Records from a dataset

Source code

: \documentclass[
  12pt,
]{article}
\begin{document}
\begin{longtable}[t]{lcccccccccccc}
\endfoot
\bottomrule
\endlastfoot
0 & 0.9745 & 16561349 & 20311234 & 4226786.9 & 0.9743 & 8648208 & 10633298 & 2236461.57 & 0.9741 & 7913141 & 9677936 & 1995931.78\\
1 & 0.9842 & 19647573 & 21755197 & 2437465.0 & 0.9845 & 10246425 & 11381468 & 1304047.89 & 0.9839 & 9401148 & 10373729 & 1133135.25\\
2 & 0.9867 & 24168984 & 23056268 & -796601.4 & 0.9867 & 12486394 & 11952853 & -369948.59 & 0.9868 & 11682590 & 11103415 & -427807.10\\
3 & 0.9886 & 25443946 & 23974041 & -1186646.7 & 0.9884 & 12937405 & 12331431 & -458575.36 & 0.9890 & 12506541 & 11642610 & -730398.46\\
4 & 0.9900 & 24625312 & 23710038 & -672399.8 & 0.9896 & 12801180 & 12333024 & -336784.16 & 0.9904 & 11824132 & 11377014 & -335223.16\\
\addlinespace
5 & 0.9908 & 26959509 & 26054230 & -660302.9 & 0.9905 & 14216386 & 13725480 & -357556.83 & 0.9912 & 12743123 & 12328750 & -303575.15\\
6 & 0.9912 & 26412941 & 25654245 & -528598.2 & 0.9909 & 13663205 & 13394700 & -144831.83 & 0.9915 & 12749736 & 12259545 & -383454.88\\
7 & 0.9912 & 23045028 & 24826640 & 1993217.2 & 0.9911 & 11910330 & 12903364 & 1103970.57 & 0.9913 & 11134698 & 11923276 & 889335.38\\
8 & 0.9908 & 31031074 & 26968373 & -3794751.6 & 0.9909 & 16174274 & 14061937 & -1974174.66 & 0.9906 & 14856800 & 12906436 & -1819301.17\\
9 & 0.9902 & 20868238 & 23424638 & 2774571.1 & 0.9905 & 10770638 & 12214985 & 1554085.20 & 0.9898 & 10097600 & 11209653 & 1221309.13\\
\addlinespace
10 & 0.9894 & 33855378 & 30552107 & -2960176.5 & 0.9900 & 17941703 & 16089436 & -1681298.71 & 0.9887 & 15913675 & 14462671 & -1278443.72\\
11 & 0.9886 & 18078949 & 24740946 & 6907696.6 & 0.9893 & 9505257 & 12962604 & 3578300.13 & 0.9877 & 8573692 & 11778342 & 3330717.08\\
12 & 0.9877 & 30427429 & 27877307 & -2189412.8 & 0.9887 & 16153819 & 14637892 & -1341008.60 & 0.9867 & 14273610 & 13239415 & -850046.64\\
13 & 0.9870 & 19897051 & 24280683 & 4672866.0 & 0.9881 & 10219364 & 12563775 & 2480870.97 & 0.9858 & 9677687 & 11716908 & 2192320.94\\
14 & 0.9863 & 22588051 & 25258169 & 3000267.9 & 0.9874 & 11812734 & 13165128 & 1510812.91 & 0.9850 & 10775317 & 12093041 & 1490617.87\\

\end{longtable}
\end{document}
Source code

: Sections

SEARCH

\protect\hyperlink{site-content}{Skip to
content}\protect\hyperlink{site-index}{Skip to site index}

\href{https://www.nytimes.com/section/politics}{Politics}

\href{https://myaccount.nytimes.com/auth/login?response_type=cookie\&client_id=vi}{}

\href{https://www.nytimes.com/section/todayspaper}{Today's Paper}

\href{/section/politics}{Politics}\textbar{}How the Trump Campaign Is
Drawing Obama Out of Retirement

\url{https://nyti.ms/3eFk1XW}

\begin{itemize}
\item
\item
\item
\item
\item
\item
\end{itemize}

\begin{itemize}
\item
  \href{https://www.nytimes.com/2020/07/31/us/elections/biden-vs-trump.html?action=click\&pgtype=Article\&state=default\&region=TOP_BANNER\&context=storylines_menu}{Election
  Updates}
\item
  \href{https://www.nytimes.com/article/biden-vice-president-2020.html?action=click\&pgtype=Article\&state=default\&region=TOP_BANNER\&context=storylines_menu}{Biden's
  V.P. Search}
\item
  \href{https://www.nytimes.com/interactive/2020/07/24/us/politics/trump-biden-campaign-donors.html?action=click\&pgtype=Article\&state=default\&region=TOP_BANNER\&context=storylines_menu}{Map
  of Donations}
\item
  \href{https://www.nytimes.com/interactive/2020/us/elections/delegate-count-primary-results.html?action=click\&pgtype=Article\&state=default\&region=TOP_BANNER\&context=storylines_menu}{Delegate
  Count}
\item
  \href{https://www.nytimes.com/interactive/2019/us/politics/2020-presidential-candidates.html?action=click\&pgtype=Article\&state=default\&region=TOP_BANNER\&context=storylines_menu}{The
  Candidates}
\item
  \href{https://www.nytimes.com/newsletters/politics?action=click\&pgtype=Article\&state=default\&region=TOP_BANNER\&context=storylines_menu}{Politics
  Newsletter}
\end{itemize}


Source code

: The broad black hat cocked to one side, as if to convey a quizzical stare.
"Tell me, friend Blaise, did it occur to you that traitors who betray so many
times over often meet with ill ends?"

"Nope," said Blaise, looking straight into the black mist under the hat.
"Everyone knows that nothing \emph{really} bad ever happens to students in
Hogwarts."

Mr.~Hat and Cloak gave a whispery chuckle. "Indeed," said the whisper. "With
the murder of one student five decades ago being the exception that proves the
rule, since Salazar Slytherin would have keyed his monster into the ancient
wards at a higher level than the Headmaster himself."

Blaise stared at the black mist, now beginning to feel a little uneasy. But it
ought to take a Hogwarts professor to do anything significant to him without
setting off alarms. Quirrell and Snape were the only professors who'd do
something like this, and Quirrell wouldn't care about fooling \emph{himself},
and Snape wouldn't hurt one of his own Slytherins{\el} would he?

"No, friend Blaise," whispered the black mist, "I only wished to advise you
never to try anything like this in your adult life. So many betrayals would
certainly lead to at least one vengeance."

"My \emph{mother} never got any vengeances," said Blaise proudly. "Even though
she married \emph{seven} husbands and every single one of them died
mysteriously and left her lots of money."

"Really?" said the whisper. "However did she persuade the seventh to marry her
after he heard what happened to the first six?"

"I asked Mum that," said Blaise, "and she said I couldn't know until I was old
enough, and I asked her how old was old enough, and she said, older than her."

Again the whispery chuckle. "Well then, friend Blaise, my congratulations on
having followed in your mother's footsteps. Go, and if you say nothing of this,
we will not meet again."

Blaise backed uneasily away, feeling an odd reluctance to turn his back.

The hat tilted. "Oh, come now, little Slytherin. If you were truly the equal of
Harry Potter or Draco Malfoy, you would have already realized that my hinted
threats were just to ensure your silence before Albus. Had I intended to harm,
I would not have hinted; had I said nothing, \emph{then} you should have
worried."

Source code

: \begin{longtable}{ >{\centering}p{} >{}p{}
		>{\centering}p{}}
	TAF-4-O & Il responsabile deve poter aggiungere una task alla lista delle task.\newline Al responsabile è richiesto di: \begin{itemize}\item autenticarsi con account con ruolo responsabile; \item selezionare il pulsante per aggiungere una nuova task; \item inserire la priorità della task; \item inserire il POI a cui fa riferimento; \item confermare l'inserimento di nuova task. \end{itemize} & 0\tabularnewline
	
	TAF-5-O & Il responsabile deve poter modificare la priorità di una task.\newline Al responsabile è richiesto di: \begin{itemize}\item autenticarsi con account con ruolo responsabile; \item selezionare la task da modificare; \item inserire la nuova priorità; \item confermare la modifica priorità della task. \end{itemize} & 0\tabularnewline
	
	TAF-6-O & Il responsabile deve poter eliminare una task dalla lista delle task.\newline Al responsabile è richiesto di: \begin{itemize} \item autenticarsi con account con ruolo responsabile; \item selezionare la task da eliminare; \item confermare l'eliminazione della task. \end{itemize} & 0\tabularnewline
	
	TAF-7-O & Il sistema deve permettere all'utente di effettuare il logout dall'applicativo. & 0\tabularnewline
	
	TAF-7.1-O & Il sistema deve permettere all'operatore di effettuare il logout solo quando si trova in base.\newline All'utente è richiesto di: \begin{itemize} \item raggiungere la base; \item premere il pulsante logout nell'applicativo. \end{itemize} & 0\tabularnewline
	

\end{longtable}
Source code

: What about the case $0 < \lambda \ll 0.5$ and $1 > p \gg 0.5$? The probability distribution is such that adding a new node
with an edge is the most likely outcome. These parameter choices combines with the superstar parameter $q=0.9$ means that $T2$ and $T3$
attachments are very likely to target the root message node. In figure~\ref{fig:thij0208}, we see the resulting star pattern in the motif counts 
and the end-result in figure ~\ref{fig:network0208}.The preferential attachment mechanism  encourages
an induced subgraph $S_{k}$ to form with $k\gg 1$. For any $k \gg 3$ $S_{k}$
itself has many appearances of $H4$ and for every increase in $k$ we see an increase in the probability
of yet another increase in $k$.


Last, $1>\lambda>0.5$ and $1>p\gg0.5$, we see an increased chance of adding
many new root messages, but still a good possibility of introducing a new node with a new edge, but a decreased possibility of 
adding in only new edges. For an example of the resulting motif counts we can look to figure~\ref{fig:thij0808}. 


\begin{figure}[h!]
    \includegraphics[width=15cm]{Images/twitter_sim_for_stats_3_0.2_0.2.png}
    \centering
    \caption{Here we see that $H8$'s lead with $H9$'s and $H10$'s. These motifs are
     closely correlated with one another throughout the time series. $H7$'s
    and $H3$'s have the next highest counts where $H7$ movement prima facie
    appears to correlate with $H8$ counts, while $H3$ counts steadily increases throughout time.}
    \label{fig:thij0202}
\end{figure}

**What needs to be done**
Among the lines of the preceding data, which ones hold the word "little"? List them.

**Task output**
Blaise stared at the black mist, now beginning to feel a little uneasy. But it
The hat tilted. "Oh, come now, little Slytherin. If you were truly the equal of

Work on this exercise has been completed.